• WHAT IS NEEDED:
Search the entries below. Return every line that has "example" in it.
*** RECORDS TO USE ***
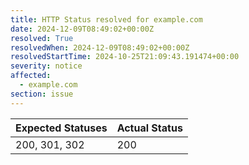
 ```yaml
---
title: HTTP Status resolved for example.com
date: 2024-12-09T08:49:02+00:00Z
resolved: True
resolvedWhen: 2024-12-09T08:49:02+00:00Z
resolvedStartTime: 2024-10-25T21:09:43.191474+00:00
severity: notice
affected:
  - example.com
section: issue
---
```


| Expected Statuses | Actual Status  |
|-------------------|----------------|
| 200, 301, 302 | 200 |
***
• RESULT BELOW:
title: HTTP Status resolved for example.com
  - example.com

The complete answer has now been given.